▼▼▼

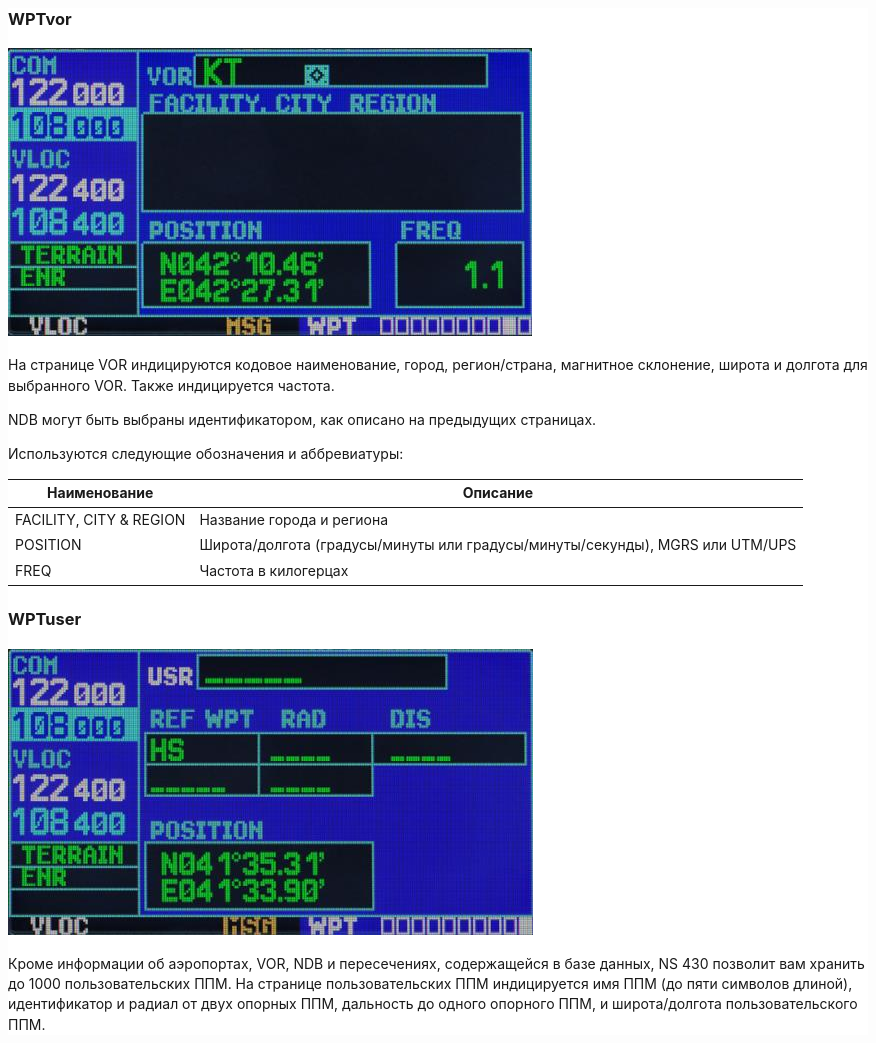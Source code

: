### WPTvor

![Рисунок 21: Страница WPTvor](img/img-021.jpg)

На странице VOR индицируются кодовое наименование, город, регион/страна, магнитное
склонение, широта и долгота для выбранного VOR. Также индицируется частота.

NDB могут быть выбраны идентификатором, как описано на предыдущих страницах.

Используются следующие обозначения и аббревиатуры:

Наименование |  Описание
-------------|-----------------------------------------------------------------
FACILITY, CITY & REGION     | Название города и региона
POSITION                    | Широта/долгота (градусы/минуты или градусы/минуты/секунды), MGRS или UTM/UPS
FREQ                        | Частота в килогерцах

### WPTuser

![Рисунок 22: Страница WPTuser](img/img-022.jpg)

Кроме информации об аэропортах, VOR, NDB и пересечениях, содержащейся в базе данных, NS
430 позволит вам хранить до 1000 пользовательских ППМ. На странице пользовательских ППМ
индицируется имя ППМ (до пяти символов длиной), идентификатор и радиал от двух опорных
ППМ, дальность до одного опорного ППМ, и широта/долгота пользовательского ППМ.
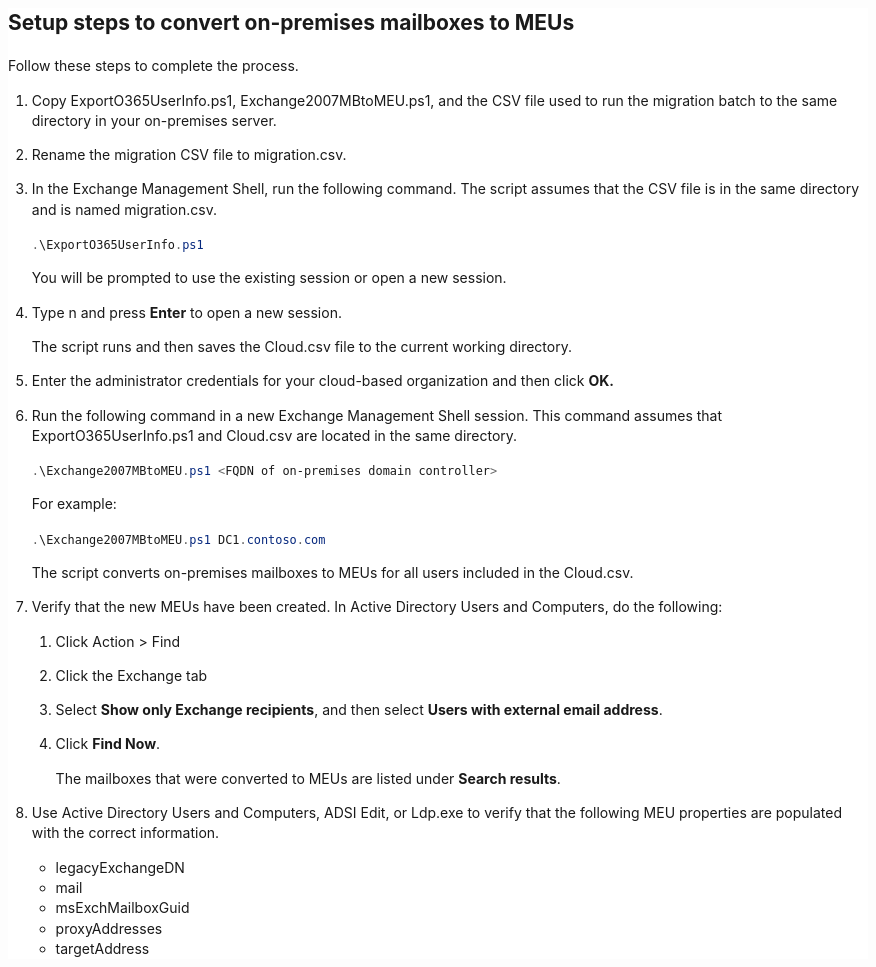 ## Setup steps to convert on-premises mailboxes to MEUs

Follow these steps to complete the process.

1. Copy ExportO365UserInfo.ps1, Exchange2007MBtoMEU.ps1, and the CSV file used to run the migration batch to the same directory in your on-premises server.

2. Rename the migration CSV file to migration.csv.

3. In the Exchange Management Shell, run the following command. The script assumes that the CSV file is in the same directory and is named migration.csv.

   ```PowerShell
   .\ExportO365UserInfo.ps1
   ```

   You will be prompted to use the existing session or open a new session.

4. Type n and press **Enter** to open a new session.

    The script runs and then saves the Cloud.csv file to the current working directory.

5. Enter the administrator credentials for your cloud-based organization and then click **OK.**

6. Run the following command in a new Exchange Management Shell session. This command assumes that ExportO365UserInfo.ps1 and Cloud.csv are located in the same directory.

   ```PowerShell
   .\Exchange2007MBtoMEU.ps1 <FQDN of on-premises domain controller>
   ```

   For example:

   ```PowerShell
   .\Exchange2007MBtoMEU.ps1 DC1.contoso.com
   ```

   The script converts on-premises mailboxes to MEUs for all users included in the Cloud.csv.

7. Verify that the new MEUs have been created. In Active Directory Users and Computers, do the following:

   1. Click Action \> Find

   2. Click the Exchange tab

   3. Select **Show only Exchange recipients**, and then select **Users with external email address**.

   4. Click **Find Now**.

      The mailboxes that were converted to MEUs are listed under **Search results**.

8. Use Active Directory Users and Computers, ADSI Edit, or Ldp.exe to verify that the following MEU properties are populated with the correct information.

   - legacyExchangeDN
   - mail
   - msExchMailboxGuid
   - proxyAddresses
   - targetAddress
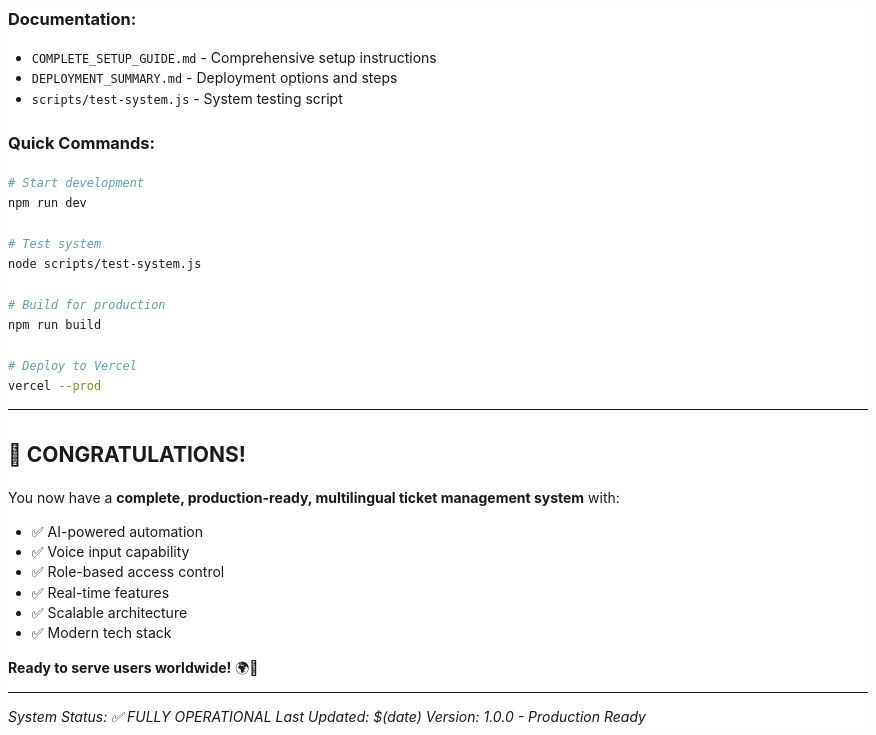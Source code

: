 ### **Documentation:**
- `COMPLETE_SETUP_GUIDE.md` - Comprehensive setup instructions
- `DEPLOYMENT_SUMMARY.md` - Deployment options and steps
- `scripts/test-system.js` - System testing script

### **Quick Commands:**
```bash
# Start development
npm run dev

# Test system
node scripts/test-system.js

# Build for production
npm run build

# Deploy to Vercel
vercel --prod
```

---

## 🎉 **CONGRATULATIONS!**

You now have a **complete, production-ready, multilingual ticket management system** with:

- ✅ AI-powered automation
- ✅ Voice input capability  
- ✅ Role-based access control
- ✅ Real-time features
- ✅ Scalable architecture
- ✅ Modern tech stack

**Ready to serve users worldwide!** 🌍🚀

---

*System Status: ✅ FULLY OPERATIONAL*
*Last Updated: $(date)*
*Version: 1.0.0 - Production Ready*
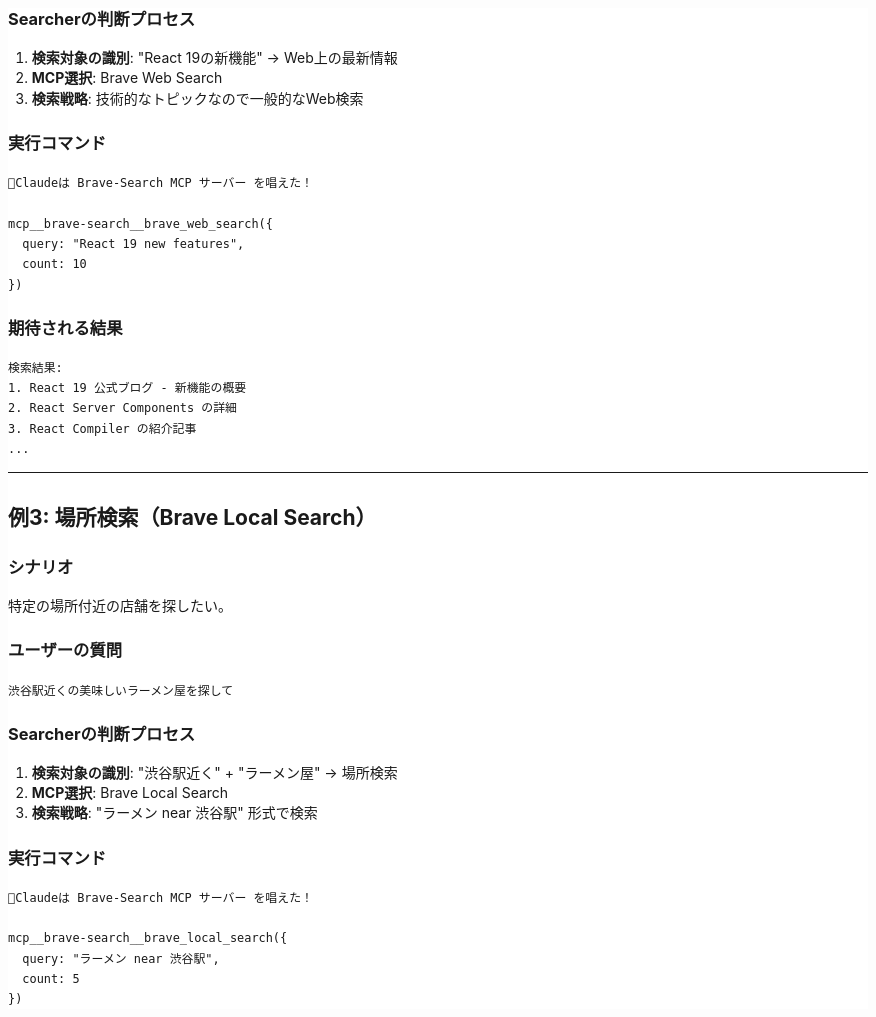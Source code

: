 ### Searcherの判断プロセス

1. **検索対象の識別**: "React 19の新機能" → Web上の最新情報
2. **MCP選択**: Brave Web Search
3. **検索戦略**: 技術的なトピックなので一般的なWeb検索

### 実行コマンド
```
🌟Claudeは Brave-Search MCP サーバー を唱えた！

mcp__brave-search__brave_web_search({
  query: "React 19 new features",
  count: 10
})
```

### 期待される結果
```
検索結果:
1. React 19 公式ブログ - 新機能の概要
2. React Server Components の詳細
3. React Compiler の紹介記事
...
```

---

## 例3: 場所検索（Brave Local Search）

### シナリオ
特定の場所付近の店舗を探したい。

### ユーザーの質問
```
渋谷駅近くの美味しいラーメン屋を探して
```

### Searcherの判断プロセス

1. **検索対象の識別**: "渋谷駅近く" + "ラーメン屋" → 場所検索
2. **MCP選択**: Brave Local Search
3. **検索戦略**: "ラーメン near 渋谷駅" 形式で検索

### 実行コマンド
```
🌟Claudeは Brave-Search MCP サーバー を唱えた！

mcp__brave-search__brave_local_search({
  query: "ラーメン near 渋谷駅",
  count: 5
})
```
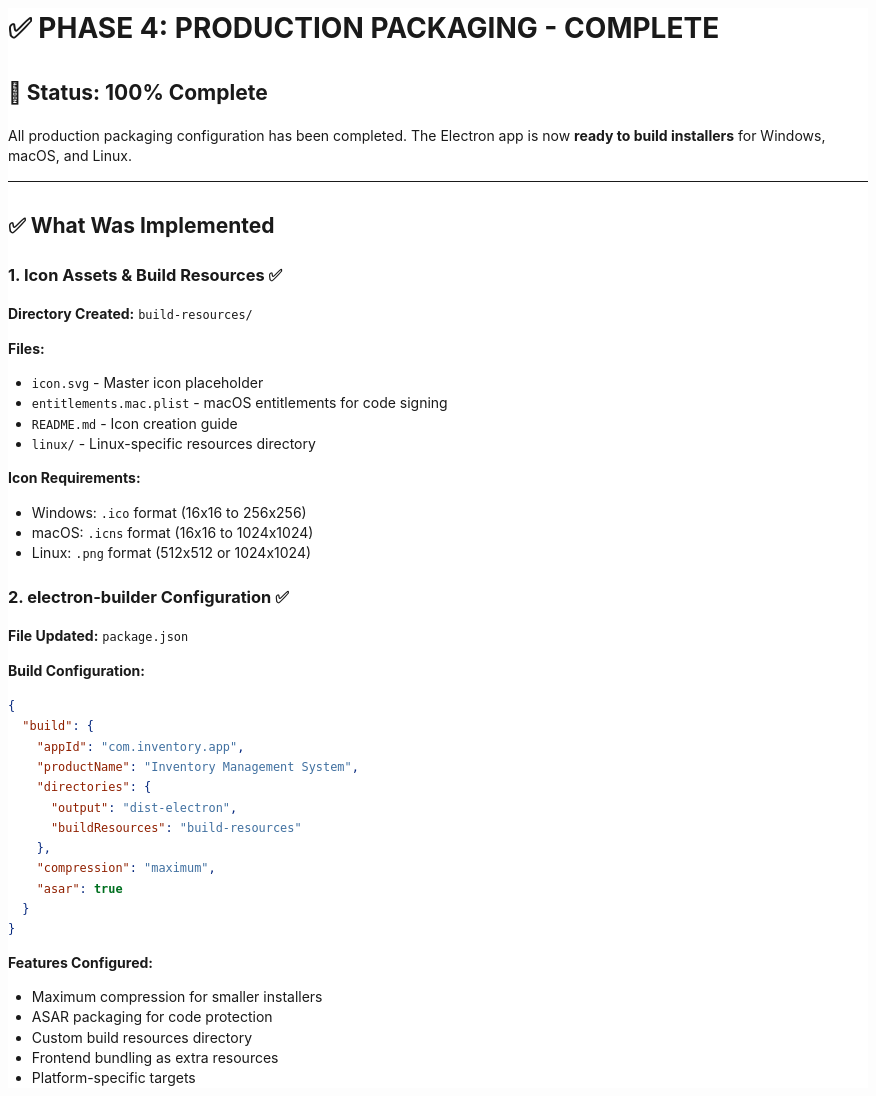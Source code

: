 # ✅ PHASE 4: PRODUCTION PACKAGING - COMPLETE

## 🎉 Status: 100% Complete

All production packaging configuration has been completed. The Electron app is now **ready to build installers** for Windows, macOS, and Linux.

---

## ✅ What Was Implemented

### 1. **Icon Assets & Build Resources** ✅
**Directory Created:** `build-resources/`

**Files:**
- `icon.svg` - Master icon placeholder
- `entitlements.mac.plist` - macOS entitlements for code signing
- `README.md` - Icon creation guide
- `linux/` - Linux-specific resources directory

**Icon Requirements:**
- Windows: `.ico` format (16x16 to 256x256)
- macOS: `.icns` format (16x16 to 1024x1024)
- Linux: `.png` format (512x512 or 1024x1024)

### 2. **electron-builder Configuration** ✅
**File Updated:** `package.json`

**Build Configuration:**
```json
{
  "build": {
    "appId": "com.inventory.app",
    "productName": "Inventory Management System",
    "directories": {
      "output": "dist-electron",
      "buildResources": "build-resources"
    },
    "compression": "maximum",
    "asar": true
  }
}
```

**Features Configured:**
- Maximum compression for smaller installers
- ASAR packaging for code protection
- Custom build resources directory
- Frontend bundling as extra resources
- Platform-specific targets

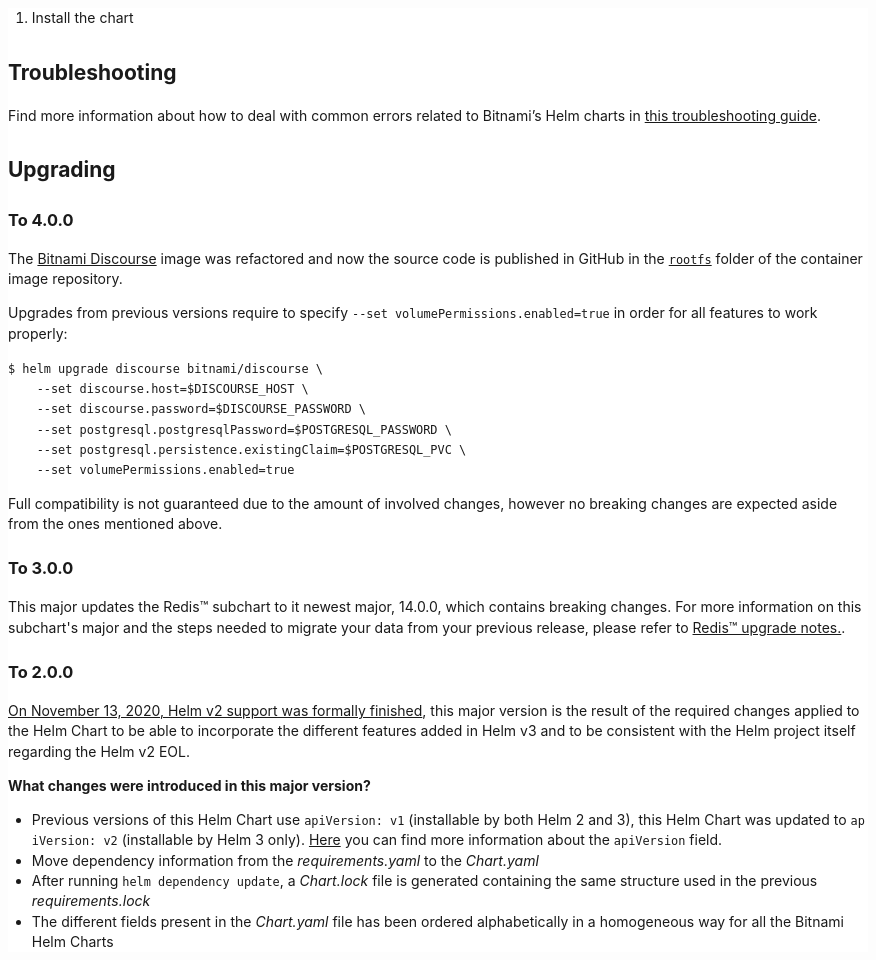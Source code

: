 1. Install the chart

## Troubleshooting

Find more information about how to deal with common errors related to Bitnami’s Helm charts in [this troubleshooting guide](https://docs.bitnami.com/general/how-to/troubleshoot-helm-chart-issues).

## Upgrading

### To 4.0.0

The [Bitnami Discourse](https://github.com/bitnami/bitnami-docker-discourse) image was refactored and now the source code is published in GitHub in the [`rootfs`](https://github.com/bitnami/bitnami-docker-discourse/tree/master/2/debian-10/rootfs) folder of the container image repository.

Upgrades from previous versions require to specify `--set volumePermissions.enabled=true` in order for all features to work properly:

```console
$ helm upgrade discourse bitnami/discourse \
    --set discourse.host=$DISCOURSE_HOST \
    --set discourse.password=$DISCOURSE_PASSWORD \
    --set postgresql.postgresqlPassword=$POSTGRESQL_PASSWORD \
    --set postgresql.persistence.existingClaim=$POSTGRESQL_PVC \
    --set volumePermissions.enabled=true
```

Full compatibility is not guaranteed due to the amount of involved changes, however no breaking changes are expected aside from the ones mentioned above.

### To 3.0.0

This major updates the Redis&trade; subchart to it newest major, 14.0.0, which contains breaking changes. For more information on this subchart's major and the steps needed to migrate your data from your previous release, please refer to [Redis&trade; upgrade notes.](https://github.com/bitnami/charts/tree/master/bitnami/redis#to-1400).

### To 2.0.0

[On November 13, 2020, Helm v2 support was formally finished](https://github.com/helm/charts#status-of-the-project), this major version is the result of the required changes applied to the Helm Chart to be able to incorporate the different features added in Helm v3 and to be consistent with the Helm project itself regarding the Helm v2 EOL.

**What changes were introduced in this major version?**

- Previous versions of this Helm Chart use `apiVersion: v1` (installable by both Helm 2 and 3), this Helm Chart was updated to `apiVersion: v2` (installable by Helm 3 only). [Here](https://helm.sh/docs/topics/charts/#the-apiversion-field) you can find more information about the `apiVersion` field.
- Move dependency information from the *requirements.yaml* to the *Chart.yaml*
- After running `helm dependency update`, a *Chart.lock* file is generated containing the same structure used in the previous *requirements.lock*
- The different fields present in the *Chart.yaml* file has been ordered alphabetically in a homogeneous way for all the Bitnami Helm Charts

▲▲▲

- _ACTION ITEM_: While leaving pictures out, reproduce exactly the lines from the beginning of the listing above through the line containing "2. Rename the", both ends included.

- _RESPONSE TO THIS TASK_:
Source code

:### WPTvor

![Рисунок 21: Страница WPTvor](img/img-021.jpg)

На странице VOR индицируются кодовое наименование, город, регион/страна, магнитное
склонение, широта и долгота для выбранного VOR. Также индицируется частота.

NDB могут быть выбраны идентификатором, как описано на предыдущих страницах.

Используются следующие обозначения и аббревиатуры:

Наименование |  Описание
-------------|-----------------------------------------------------------------
FACILITY, CITY & REGION     | Название города и региона
POSITION                    | Широта/долгота (градусы/минуты или градусы/минуты/секунды), MGRS или UTM/UPS
FREQ                        | Частота в килогерцах

### WPTuser

![Рисунок 22: Страница WPTuser](img/img-022.jpg)

Кроме информации об аэропортах, VOR, NDB и пересечениях, содержащейся в базе данных, NS
430 позволит вам хранить до 1000 пользовательских ППМ. На странице пользовательских ППМ
индицируется имя ППМ (до пяти символов длиной), идентификатор и радиал от двух опорных
ППМ, дальность до одного опорного ППМ, и широта/долгота пользовательского ППМ.
 ## Setup steps to convert on-premises mailboxes to MEUs

Follow these steps to complete the process.

1. Copy ExportO365UserInfo.ps1, Exchange2007MBtoMEU.ps1, and the CSV file used to run the migration batch to the same directory in your on-premises server.

2. Rename the migration CSV file to migration.csv.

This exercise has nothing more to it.